> WHAT IS NEEDED
Given the listing that follows, report all lines in which the string "sobre" occurs.

> DATA TO USE
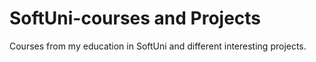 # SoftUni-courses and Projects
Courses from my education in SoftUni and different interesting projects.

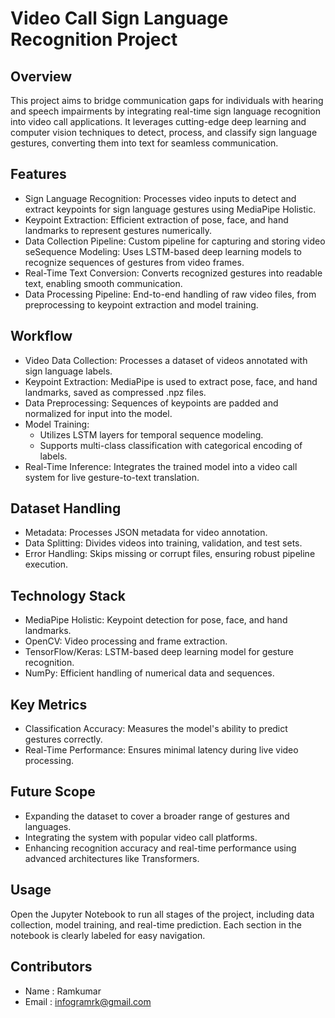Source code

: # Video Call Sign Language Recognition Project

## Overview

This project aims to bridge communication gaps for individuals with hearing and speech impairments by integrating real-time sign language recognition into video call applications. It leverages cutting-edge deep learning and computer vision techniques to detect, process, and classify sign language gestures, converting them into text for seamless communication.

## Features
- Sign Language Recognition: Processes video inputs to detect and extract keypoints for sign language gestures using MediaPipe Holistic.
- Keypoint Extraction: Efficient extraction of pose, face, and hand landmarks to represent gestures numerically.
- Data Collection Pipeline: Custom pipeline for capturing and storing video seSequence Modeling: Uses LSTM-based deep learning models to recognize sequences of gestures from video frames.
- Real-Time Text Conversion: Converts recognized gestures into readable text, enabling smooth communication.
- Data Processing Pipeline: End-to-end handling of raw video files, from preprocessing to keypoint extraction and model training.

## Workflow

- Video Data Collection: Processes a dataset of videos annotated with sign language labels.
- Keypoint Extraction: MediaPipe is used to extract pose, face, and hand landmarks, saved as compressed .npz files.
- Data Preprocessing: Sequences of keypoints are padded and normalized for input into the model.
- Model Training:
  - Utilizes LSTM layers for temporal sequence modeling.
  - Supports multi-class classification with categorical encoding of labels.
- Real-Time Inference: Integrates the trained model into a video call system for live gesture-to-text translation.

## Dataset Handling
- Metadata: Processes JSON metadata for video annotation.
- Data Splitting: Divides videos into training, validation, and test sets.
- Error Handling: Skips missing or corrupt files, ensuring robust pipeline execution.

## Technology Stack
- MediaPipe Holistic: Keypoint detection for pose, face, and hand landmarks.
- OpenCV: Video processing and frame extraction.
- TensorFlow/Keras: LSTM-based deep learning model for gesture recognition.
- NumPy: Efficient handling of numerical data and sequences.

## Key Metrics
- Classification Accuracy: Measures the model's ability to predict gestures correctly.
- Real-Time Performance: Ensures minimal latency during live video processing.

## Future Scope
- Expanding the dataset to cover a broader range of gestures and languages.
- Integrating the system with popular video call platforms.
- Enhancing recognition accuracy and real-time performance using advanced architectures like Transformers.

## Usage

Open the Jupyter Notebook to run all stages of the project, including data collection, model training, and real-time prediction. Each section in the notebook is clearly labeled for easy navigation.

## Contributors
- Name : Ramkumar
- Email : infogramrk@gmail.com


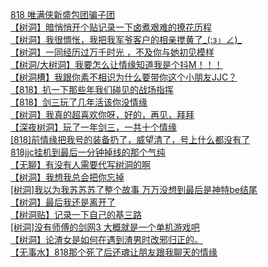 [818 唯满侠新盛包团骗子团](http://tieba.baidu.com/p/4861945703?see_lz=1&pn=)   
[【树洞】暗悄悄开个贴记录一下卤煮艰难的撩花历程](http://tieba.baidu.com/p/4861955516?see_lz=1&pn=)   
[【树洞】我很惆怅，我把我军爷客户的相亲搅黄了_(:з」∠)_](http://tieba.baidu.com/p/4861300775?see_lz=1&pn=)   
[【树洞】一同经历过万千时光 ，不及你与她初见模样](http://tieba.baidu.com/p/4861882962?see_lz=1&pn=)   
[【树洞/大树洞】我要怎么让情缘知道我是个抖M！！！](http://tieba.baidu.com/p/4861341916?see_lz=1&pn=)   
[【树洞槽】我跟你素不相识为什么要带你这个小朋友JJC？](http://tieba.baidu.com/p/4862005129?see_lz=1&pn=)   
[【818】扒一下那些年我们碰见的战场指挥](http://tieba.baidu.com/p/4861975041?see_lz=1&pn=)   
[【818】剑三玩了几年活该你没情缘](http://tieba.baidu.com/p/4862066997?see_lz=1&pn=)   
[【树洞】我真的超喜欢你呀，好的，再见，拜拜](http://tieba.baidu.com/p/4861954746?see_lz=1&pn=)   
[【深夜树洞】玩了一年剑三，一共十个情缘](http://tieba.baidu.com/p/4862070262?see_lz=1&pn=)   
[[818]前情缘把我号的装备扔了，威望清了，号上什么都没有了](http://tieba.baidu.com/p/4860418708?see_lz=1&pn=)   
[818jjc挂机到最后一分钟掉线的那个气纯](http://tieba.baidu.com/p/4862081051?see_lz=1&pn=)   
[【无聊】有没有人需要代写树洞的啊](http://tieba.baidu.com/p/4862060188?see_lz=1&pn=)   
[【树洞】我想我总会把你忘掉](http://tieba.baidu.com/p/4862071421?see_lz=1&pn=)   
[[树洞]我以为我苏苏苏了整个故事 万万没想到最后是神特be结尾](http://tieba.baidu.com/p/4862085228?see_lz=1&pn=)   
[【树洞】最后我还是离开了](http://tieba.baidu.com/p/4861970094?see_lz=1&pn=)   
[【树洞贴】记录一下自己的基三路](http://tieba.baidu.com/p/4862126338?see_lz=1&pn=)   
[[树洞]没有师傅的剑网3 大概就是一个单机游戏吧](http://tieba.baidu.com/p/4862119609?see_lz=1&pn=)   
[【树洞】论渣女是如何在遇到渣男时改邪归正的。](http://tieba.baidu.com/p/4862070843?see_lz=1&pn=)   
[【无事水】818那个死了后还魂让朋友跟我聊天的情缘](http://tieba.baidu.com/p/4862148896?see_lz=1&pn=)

---

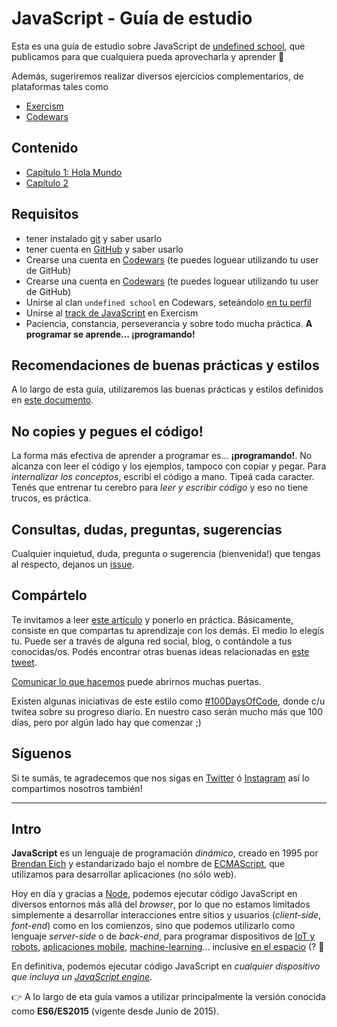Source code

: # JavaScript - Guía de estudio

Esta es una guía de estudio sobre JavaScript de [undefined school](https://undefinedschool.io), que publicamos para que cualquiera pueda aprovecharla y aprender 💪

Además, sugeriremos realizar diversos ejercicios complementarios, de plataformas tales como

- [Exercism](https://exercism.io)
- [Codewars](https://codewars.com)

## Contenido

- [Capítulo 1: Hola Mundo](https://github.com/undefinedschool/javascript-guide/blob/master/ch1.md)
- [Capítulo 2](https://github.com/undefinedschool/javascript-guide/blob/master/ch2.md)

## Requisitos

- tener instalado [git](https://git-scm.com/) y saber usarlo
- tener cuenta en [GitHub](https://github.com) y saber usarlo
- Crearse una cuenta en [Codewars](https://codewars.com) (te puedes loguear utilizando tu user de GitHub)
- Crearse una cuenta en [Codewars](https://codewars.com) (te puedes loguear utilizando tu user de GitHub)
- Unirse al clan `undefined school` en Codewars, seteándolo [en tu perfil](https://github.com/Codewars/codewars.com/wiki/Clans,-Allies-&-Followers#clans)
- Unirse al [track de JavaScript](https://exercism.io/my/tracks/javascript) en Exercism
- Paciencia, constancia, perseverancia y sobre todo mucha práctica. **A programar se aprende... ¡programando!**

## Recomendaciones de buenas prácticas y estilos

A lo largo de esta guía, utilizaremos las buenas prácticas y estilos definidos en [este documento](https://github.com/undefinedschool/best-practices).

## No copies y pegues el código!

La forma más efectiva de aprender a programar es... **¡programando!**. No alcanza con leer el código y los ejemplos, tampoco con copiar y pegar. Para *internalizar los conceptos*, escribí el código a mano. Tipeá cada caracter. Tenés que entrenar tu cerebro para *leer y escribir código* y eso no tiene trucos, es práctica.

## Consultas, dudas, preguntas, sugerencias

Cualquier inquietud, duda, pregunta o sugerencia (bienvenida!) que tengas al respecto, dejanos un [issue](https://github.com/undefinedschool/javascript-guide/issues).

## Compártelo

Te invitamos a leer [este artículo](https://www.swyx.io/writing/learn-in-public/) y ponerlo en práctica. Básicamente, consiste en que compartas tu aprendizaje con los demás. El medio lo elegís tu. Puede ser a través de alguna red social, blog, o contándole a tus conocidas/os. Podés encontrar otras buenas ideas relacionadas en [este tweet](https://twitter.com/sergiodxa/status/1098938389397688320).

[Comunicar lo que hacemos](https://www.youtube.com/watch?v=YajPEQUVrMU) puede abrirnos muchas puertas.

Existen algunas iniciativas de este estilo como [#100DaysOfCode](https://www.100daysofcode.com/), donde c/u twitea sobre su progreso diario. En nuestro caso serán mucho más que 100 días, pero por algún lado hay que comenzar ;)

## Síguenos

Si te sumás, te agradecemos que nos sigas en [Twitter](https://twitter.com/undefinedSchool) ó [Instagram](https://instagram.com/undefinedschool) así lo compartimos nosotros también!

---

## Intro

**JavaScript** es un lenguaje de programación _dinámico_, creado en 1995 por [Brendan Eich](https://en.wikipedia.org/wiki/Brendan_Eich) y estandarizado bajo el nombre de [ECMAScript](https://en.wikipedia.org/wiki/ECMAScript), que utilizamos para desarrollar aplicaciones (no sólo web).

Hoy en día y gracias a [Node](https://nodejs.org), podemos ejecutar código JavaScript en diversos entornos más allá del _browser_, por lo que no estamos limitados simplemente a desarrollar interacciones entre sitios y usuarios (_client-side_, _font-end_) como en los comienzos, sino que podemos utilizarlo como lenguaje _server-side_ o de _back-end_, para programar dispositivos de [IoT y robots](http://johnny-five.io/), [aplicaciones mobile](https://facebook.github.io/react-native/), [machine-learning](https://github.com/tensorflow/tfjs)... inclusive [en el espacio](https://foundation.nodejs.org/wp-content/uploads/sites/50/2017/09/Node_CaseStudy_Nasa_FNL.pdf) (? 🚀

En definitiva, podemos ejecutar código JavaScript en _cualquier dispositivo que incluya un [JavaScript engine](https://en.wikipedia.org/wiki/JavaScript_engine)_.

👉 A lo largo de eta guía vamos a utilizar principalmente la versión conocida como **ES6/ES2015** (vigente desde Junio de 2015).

--

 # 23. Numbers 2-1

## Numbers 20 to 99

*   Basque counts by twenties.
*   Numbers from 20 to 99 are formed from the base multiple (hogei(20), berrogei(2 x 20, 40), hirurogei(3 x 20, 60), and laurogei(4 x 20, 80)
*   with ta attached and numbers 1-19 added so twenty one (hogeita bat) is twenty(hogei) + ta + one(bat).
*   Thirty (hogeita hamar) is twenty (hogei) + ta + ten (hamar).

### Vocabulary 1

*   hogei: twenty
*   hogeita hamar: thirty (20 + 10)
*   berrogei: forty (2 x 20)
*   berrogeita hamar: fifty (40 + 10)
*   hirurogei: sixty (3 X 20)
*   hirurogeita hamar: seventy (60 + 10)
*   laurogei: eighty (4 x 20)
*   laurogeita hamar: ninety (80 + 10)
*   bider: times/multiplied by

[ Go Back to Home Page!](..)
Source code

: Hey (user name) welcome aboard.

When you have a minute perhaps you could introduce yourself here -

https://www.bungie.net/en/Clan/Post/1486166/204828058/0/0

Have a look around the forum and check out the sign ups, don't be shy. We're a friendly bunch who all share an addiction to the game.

> ANSWER TO THIS EXERCISE
Esta es una guía de estudio sobre JavaScript de [undefined school](https://undefinedschool.io), que publicamos para que cualquiera pueda aprovecharla y aprender 💪
- Paciencia, constancia, perseverancia y sobre todo mucha práctica. **A programar se aprende... ¡programando!**
Existen algunas iniciativas de este estilo como [#100DaysOfCode](https://www.100daysofcode.com/), donde c/u twitea sobre su progreso diario. En nuestro caso serán mucho más que 100 días, pero por algún lado hay que comenzar ;)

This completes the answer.